No "Us" and "Them" in Fight for Women's Rights
As the earthquake in Haiti has proven, even more important than a recognised name or robust physical presence is the quality of services delivered by humanitarian relief organisations.
MADRE, a U.S.-based women's human rights NGO, has been part of the Haiti relief effort since the earthquake and has recently focused its efforts on advocating for legal reforms addressing violence against women.
Executive Director Yifat Susskind spoke with IPS about MADRE's work in Haiti and the principles and practices that guide their work all over the world. Excerpts from the interview follow.
Q: MADRE places great focus on changing policies and systems, a practice learned from experience with political movements like the anti-apartheid movement in South Africa, which identified the system of Apartheid as the enemy and not white South Africans. Explain the importance of advocacy that targets systems and not people, especially within the realm of women's rights.
A: It is crucial to question received ideas about who our allies and enemies are. One of the tools of systems of oppression is to divide people up into "us" and "them". Allowing someone else to tell you who is the "us" and who is the "them" is a poisonous idea. One of the goals of progressive social movements is to establish that "us" encompasses ultimately everybody; there is no "them".
Focusing on violence against women, we want to work in a way that is inclusive of men and boys, to promote the understanding that human rights is not a zero-sum game, and to put out a vision of the world that is better for everybody so that people are moved to create change. We know that when the needs of women and girls are valued - when they are educated, when they are given economic opportunity, when they are given political rights and access - everyone benefits. The benefits begin at the local level and are ultimately felt globally.
Q: You recently launched a petition with the International Campaign to Stop Rape and Gender Violence to promote legal reforms in Haiti that more strictly prohibit and punish violence against women. Discuss the significance of such legislation to your work in the country.
A: This draft law would change the conversation around violence against women, not just in Haiti but in the region and potentially around the world, because it is an extremely progressive piece of legislation.
For example, for the first time ever in Haiti, marital rape, which is not recognised in many legal systems, would be a crime. That is just one of a number of progressive provisions.
This law is the counterpart of our humanitarian aid, violence prevention strategies, rape counseling, and legal referral work, which meet the immediate needs of women who are threatened by rape and violence every day.
We know it's not enough to be constantly treating the symptoms of the crisis of a rape culture. We also need to do the longer term work of changing the culture, and legislation is one way to do that.
Q: MADRE's 2011 annual report states, "We accompany our partners through every step of the human rights advocacy process." Discuss what this process looks like in Haiti and the range of actors with whom you work.
A: In the months after the earthquake, we were part of a monitoring team with our partners in Haiti, involving local grassroots groups as well as human rights professionals, international lawyers, and students.
Because we work in partnership with grassroots groups, run by the women who were themselves displaced by the earthquake and living in the camps, we are able to approach those women and ask, "What do you need?", which is a wholly different approach than coming into a crisis, as a lot of big international aid groups do, and saying, "Here's what you need."

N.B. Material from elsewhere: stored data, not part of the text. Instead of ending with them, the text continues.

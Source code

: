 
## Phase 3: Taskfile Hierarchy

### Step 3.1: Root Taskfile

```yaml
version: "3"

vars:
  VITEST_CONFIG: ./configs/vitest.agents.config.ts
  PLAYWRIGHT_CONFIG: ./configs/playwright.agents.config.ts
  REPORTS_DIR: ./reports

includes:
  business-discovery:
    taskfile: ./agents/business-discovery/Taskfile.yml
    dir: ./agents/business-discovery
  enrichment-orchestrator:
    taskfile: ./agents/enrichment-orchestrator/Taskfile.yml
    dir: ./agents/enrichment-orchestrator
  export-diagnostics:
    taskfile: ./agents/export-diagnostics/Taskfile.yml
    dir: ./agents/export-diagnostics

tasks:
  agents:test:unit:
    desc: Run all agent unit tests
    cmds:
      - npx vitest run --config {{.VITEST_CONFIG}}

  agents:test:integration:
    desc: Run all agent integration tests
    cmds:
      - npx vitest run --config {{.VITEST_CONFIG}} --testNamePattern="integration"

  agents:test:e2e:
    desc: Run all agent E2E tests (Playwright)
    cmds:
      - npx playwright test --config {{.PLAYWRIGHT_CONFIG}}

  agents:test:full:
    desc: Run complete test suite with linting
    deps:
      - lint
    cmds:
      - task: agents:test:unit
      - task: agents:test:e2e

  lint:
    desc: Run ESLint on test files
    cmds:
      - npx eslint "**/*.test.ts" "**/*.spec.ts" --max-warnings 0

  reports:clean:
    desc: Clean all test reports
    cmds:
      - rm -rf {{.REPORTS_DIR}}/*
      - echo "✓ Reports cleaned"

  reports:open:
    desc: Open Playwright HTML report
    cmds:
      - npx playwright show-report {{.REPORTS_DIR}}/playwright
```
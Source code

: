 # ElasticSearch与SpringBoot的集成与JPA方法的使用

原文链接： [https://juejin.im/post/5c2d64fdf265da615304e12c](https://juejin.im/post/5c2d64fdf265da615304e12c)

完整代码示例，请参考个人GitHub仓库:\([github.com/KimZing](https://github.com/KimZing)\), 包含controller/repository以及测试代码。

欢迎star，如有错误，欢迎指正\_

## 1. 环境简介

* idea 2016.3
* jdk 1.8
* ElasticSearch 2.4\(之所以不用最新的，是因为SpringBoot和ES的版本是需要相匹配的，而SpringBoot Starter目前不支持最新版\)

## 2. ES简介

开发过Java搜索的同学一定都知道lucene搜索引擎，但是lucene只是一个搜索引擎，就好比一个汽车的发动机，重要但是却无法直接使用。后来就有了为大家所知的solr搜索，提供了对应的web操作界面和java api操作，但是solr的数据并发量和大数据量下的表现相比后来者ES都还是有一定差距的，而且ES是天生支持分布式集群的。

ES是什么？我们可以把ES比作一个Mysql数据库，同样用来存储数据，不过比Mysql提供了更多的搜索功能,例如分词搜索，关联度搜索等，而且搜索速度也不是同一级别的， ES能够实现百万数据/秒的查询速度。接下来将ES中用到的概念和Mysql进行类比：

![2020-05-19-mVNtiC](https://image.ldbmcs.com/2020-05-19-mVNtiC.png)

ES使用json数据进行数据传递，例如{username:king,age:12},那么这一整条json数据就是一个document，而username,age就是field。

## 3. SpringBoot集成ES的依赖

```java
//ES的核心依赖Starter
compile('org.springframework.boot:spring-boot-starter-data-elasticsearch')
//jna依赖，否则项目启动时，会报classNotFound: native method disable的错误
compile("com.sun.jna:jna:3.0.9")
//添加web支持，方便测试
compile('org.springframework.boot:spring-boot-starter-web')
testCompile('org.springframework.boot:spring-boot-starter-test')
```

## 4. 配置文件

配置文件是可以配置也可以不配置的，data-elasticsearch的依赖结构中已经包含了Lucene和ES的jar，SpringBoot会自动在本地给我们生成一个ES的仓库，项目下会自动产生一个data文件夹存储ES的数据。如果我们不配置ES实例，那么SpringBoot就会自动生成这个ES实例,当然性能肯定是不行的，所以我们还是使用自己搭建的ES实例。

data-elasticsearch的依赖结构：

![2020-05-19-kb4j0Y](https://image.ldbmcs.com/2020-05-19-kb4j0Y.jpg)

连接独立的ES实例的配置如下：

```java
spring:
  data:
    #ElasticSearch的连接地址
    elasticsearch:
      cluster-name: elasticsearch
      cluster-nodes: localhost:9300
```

That's a really important distinction for us. In monitoring, we find a lot of gaps, lapses, and absences of rights being protected, in particular for the most vulnerable populations and especially women and girls. The U.N. guidelines on the rights of displaced people are excellent, but they are rarely implemented.
A big part of our work has been about demanding and creating a space at the table for grassroots organisers, trying to overcome the structural barriers and attitudes that prevent them from being heard in policy-making.
We created a series of interactive workshops that brought to the same forum and on equal footing grassroots women's groups, big international NGOs, U.N. agencies, court officials, municipal government officials, police, and hospital workers. We also conduct workshops with women in the camps about what actions need to be taken and we figure out how to implement them, because it is not enough to document and register the human rights abuses that are happening.
Q: Have you noticed a change in norms and attitudes within the international community regarding violence against women since the founding of MADRE in 1983?
A: Yes, definitely. When we started, there was not even recognition inside the human rights movement of violence against women as a human rights issue. MADRE and a lot of other organisations had to wage a global campaign under the banner of "women's rights are human rights", which now seems like a very obvious thing to say, but certainly was not in 1983.
Now, rape as a weapon of war is discussed at the U.N. and in the halls of government. When we can get powerful people and institutions to at least say that violence against women should be treated as a serious concern, we have leverage with which to hold them accountable.We used to not have that at all. It used to be that people would come into an international courtroom to talk about rape as a weapon of war and there would be snickering. The work that has been done on these issues has resulted in real changes both in policy and in the lived reality of people on the ground.